— Required action —
From the top of the records below down to the line containing "- [Pricing Information](https://www.oneaiassistant.id/pricing)", reproduce every line exactly.

(Plain-text document sources)
____________

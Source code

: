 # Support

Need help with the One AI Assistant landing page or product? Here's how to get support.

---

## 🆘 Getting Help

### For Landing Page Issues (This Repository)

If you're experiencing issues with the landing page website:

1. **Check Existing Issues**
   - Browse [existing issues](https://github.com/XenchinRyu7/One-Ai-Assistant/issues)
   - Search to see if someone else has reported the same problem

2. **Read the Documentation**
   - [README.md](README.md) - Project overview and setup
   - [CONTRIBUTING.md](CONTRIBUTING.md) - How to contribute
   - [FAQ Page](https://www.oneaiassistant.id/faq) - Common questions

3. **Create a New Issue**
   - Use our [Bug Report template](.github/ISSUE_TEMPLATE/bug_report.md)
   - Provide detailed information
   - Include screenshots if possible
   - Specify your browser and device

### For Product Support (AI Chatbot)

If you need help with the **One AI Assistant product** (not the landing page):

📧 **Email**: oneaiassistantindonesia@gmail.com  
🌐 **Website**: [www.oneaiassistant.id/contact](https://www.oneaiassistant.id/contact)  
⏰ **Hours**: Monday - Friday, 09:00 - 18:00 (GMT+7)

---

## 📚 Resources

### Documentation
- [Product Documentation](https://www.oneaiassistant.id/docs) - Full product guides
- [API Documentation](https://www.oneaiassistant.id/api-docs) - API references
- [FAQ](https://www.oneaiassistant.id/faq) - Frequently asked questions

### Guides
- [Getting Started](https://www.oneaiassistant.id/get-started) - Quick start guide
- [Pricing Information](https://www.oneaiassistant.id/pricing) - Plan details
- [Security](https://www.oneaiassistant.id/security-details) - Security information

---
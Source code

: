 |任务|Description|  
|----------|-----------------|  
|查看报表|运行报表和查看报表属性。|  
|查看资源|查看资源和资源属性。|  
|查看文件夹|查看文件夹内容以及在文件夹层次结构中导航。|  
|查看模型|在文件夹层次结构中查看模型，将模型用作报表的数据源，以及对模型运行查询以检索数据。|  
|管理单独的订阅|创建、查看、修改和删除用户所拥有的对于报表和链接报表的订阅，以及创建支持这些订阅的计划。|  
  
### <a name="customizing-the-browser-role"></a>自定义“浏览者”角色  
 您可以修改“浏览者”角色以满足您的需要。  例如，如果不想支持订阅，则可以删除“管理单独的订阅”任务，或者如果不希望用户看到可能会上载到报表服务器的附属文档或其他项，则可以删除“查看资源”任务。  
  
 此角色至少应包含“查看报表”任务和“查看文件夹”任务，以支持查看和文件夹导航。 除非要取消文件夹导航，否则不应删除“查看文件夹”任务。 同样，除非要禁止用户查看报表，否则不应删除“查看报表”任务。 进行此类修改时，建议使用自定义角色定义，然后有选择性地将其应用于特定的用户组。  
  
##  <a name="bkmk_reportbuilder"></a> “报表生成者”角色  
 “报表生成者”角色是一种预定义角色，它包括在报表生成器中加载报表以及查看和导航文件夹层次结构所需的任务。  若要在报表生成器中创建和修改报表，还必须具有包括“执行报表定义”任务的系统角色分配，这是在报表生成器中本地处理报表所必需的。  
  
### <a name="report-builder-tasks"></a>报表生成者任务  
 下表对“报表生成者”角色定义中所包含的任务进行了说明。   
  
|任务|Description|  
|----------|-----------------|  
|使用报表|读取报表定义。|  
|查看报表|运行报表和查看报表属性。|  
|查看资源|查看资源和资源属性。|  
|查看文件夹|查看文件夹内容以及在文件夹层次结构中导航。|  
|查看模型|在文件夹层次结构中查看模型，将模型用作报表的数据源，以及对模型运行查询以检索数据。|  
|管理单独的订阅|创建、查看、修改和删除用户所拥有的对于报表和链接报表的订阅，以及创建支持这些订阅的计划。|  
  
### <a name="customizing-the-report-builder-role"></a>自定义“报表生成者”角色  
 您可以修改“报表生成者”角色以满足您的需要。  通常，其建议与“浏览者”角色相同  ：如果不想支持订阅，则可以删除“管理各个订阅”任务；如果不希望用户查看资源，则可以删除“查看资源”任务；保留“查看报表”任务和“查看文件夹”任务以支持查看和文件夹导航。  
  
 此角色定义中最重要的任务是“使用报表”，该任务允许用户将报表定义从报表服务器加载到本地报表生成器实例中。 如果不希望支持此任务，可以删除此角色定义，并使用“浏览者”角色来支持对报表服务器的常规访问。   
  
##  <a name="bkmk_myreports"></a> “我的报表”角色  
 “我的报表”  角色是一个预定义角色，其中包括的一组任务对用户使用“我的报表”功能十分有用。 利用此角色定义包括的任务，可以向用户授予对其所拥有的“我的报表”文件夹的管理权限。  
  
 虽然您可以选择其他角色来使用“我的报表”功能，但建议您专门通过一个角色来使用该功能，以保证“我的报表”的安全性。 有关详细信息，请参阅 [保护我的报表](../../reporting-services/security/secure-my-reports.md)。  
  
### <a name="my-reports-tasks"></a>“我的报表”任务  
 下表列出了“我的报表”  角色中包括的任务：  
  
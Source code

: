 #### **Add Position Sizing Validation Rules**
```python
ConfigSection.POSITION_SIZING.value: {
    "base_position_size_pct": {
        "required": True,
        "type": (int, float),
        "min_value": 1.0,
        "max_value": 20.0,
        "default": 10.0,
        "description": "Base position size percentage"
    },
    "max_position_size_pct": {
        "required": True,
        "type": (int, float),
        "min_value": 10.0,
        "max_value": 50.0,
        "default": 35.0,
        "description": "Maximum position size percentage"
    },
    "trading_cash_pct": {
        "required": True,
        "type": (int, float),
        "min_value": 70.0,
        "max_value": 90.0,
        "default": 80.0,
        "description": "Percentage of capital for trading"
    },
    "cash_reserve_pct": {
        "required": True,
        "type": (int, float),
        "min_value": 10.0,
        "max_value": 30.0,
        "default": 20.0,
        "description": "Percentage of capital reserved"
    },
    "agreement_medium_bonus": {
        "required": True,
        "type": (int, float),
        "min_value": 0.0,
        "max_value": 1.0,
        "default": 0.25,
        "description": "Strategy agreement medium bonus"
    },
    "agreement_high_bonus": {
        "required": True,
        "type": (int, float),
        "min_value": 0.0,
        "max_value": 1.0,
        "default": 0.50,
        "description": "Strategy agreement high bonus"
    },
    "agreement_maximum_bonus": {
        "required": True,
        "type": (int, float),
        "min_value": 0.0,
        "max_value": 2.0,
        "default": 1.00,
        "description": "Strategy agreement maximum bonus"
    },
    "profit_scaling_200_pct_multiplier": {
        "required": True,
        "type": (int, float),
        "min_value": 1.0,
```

____________

— Answer box —
Source code

: # Support

Need help with the One AI Assistant landing page or product? Here's how to get support.

---

## 🆘 Getting Help

### For Landing Page Issues (This Repository)

If you're experiencing issues with the landing page website:

1. **Check Existing Issues**
   - Browse [existing issues](https://github.com/XenchinRyu7/One-Ai-Assistant/issues)
   - Search to see if someone else has reported the same problem

2. **Read the Documentation**
   - [README.md](README.md) - Project overview and setup
   - [CONTRIBUTING.md](CONTRIBUTING.md) - How to contribute
   - [FAQ Page](https://www.oneaiassistant.id/faq) - Common questions

3. **Create a New Issue**
   - Use our [Bug Report template](.github/ISSUE_TEMPLATE/bug_report.md)
   - Provide detailed information
   - Include screenshots if possible
   - Specify your browser and device

### For Product Support (AI Chatbot)

If you need help with the **One AI Assistant product** (not the landing page):

📧 **Email**: oneaiassistantindonesia@gmail.com  
🌐 **Website**: [www.oneaiassistant.id/contact](https://www.oneaiassistant.id/contact)  
⏰ **Hours**: Monday - Friday, 09:00 - 18:00 (GMT+7)

---

## 📚 Resources

### Documentation
- [Product Documentation](https://www.oneaiassistant.id/docs) - Full product guides
- [API Documentation](https://www.oneaiassistant.id/api-docs) - API references
- [FAQ](https://www.oneaiassistant.id/faq) - Frequently asked questions

### Guides
- [Getting Started](https://www.oneaiassistant.id/get-started) - Quick start guide
- [Pricing Information](https://www.oneaiassistant.id/pricing) - Plan details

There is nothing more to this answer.